Exercise description:
Which lines in the records below include the word "Diego"? Report each of them in full.

[Extracted records]

──────

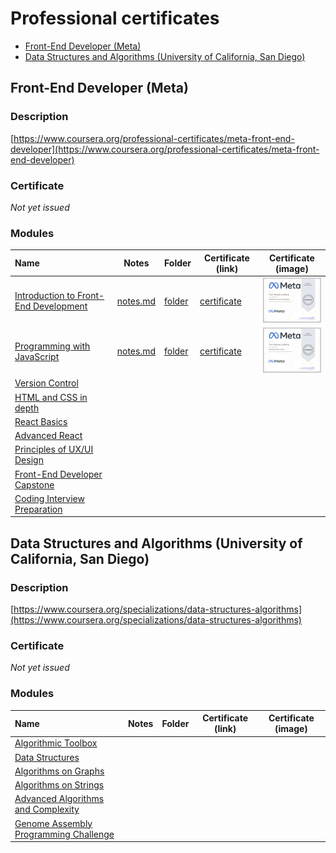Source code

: <!-- omit in toc -->
# Professional certificates

- [Front-End Developer (Meta)](#front-end-developer-meta)
- [Data Structures and Algorithms (University of California, San Diego)](#data-structures-and-algorithms-university-of-california-san-diego)

## Front-End Developer (Meta)

<!-- omit in toc -->
### Description

[https://www.coursera.org/professional-certificates/meta-front-end-developer](https://www.coursera.org/professional-certificates/meta-front-end-developer)

<!-- omit in toc -->
### Certificate

*Not yet issued*

<!-- omit in toc -->
### Modules

| Name                                                                                                          | Notes                                                                                                                                         | Folder                                                                                                                             | Certificate (link)                                                                   | Certificate (image)                                                                                                                                                                                                                                                            |
| :------------------------------------------------------------------------------------------------------------ | --------------------------------------------------------------------------------------------------------------------------------------------- | ---------------------------------------------------------------------------------------------------------------------------------- | ------------------------------------------------------------------------------------ | ------------------------------------------------------------------------------------------------------------------------------------------------------------------------------------------------------------------------------------------------------------------------------ |
| [Introduction to Front-End Development](https://www.coursera.org/learn/introduction-to-front-end-development) | [notes.md](https://github.com/thorlindberg/certificates/tree/main/Front-End%20Developer/Introduction%20to%20Front-End%20Development/notes.md) | [folder](https://github.com/thorlindberg/certificates/tree/main/Front-End%20Developer/Introduction%20to%20Front-End%20Development) | [certificate](https://www.coursera.org/account/accomplishments/records/65ENNUWMS2L3) | <a href="Front-End%20Developer/Introduction%20to%20Front-End%20Development/certificate.png"><img alt="Image of certificate for Introduction to Front-End Development" src="Front-End%20Developer/Introduction%20to%20Front-End%20Development/certificate.png" width="100"></a> |
| [Programming with JavaScript](https://www.coursera.org/learn/programming-with-javascript)                     | [notes.md](https://github.com/thorlindberg/certificates/tree/main/Front-End%20Developer/Programming%20with%20JavaScript/notes.md)             | [folder](https://github.com/thorlindberg/certificates/tree/main/Front-End%20Developer/Programming%20with%20JavaScript)             | [certificate](https://www.coursera.org/account/accomplishments/records/C649GETGFY22) | <a href="Front-End%20Developer/Programming%20with%20JavaScript/certificate.png"><img alt="Image of certificate for Programming with JavaScript" src="Front-End%20Developer/Programming%20with%20JavaScript/certificate.png" width="100"></a>                                   |
| [Version Control](https://www.coursera.org/learn/introduction-to-version-control)                             |                                                                                                                                               |                                                                                                                                    |                                                                                      |                                                                                                                                                                                                                                                                                |
| [HTML and CSS in depth](https://www.coursera.org/learn/html-and-css-in-depth)                                 |                                                                                                                                               |                                                                                                                                    |                                                                                      |                                                                                                                                                                                                                                                                                |
| [React Basics](https://www.coursera.org/learn/react-basics)                                                   |                                                                                                                                               |                                                                                                                                    |                                                                                      |                                                                                                                                                                                                                                                                                |
| [Advanced React](https://www.coursera.org/learn/advanced-react)                                               |                                                                                                                                               |                                                                                                                                    |                                                                                      |                                                                                                                                                                                                                                                                                |
| [Principles of UX/UI Design](https://www.coursera.org/learn/principles-of-ux-ui-design)                       |                                                                                                                                               |                                                                                                                                    |                                                                                      |                                                                                                                                                                                                                                                                                |
| [Front-End Developer Capstone](https://www.coursera.org/learn/meta-front-end-developer-capstone)              |                                                                                                                                               |                                                                                                                                    |                                                                                      |                                                                                                                                                                                                                                                                                |
| [Coding Interview Preparation](https://www.coursera.org/learn/coding-interview-preparation)                   |                                                                                                                                               |                                                                                                                                    |                                                                                      |                                                                                                                                                                                                                                                                                |

## Data Structures and Algorithms (University of California, San Diego)

<!-- omit in toc -->
### Description

[https://www.coursera.org/specializations/data-structures-algorithms](https://www.coursera.org/specializations/data-structures-algorithms)

<!-- omit in toc -->
### Certificate

*Not yet issued*

<!-- omit in toc -->
### Modules

| Name                                                                                                    | Notes | Folder | Certificate (link) | Certificate (image) |
| :------------------------------------------------------------------------------------------------------ | ----- | ------ | ------------------ | ------------------- |
| [Algorithmic Toolbox](https://www.coursera.org/learn/algorithmic-toolbox)                               |       |        |                    |                     |
| [Data Structures](https://www.coursera.org/learn/data-structures)                                       |       |        |                    |                     |
| [Algorithms on Graphs](https://www.coursera.org/learn/algorithms-on-graphs)                             |       |        |                    |                     |
| [Algorithms on Strings](https://www.coursera.org/learn/algorithms-on-strings)                           |       |        |                    |                     |
| [Advanced Algorithms and Complexity](https://www.coursera.org/learn/advanced-algorithms-and-complexity) |       |        |                    |                     |
| [Genome Assembly Programming Challenge](https://www.coursera.org/learn/assembling-genomes)              |       |        |                    |                     |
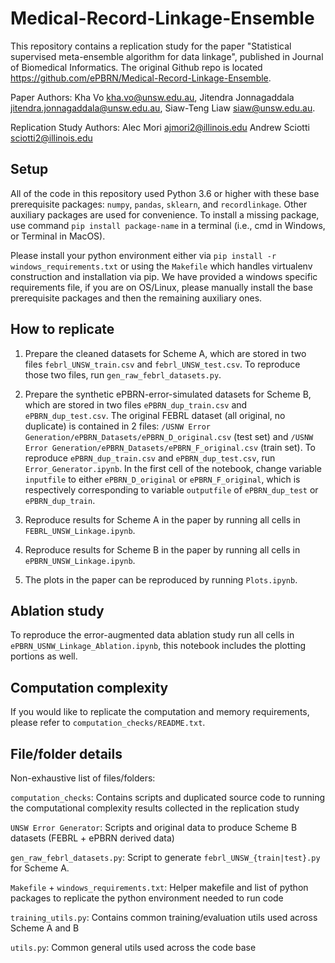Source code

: # Medical-Record-Linkage-Ensemble

This repository contains a replication study for the paper "Statistical supervised meta-ensemble algorithm for data linkage", published in Journal of Biomedical Informatics. The original Github repo is located https://github.com/ePBRN/Medical-Record-Linkage-Ensemble. 

Paper Authors: 
Kha Vo <kha.vo@unsw.edu.au>,
Jitendra Jonnagaddala <jitendra.jonnagaddala@unsw.edu.au>,
Siaw-Teng Liaw <siaw@unsw.edu.au>.

Replication Study Authors:
Alec Mori <ajmori2@illinois.edu>
Andrew Sciotti <sciotti2@illinois.edu>


## Setup
All of the code in this repository used Python 3.6 or higher with these base prerequisite packages: `numpy`, `pandas`, `sklearn`, and `recordlinkage`. Other auxiliary packages are used for convenience. To install a missing package, use command `pip install package-name` in a terminal (i.e., cmd in Windows, or Terminal in MacOS).

Please install your python environment either via `pip install -r windows_requirements.txt` or using the `Makefile` which handles virtualenv construction and installation via pip. We have provided a windows specific requirements file, if you are on OS/Linux, please manually install the base prerequisite packages and then the remaining auxiliary ones.

## How to replicate
1. Prepare the cleaned datasets for Scheme A, which are stored in two files `febrl_UNSW_train.csv` and `febrl_UNSW_test.csv`. To reproduce those two files, run `gen_raw_febrl_datasets.py`.

2. Prepare the synthetic ePBRN-error-simulated datasets for Scheme B, which are stored in two files `ePBRN_dup_train.csv` and `ePBRN_dup_test.csv`. The original FEBRL dataset (all original, no duplicate) is contained in 2 files: `/USNW Error Generation/ePBRN_Datasets/ePBRN_D_original.csv` (test set) and `/USNW Error Generation/ePBRN_Datasets/ePBRN_F_original.csv` (train set). To reproduce `ePBRN_dup_train.csv` and `ePBRN_dup_test.csv`, run `Error_Generator.ipynb`. In the first cell of the notebook, change variable `inputfile` to either `ePBRN_D_original` or `ePBRN_F_original`, which is respectively corresponding to variable `outputfile` of `ePBRN_dup_test` or `ePBRN_dup_train`. 

3. Reproduce results for Scheme A in the paper by running all cells in `FEBRL_UNSW_Linkage.ipynb`.

4. Reproduce results for Scheme B in the paper by running all cells in `ePBRN_UNSW_Linkage.ipynb`.

5. The plots in the paper can be reproduced by running `Plots.ipynb`.


## Ablation study
To reproduce the error-augmented data ablation study run all cells in `ePBRN_USNW_Linkage_Ablation.ipynb`, this notebook includes the plotting portions as well.

## Computation complexity
If you would like to replicate the computation and memory requirements, please refer to `computation_checks/README.txt`. 

## File/folder details
Non-exhaustive list of files/folders:

`computation_checks`: Contains scripts and duplicated source code to running the computational complexity results collected in the replication study

`UNSW Error Generator`: Scripts and original data to produce Scheme B datasets (FEBRL + ePBRN derived data)

`gen_raw_febrl_datasets.py`: Script to generate `febrl_UNSW_{train|test}.py` for Scheme A.

`Makefile` + `windows_requirements.txt`: Helper makefile and list of python packages to replicate the python environment needed to run code

`training_utils.py`: Contains common training/evaluation utils used across Scheme A and B

`utils.py`: Common general utils used across the code base


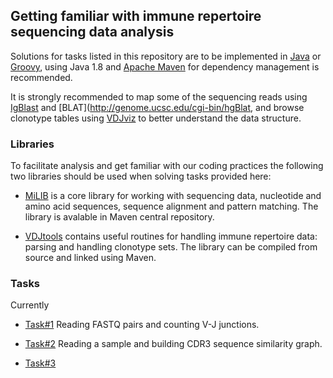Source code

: ## Getting familiar with immune repertoire sequencing data analysis

Solutions for tasks listed in this repository are to be implemented in [Java](http://www.oracle.com/technetwork/java/javase/downloads/jre8-downloads-2133155.html) or [Groovy](http://www.groovy-lang.org/), using Java 1.8 and [Apache Maven](https://maven.apache.org/) for dependency management is recommended.

It is strongly recommended to map some of the sequencing reads using [IgBlast](http://www.ncbi.nlm.nih.gov/igblast/igblast.cgi) and [BLAT](http://genome.ucsc.edu/cgi-bin/hgBlat, and browse clonotype tables using [VDJviz](http://vdjviz.milaboratory.com) to better understand the data structure.

### Libraries

To facilitate analysis and get familiar with our coding practices the following two libraries should be used when solving tasks provided here:

* [MiLIB](https://github.com/milaboratory/milib) is a core library for working with sequencing data, nucleotide and amino acid sequences, sequence alignment and pattern matching. The library is avalable in Maven central repository.

* [VDJtools](https://github.com/mikessh/vdjtools) contains useful routines for handling immune repertoire data: parsing and handling clonotype sets. The library can be compiled from source and linked using Maven.

### Tasks

Currently 

* [Task#1](https://github.com/antigenomics/bootcamp/tree/master/task1) Reading FASTQ pairs and counting V-J junctions.

* [Task#2](https://github.com/antigenomics/bootcamp/tree/master/task2) Reading a sample and building CDR3 sequence similarity graph.

* [Task#3](https://github.com/antigenomics/bootcamp/tree/master/task3) 
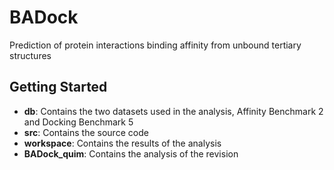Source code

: # BADock

Prediction of protein interactions binding affinity from unbound tertiary structures

## Getting Started

* **db**: Contains the two datasets used in the analysis, Affinity Benchmark 2 and Docking Benchmark 5
* **src**: Contains the source code
* **workspace**: Contains the results of the analysis
* **BADock_quim**: Contains the analysis of the revision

──────

Final answer:
- [Data Structures and Algorithms (University of California, San Diego)](#data-structures-and-algorithms-university-of-california-san-diego)
## Data Structures and Algorithms (University of California, San Diego)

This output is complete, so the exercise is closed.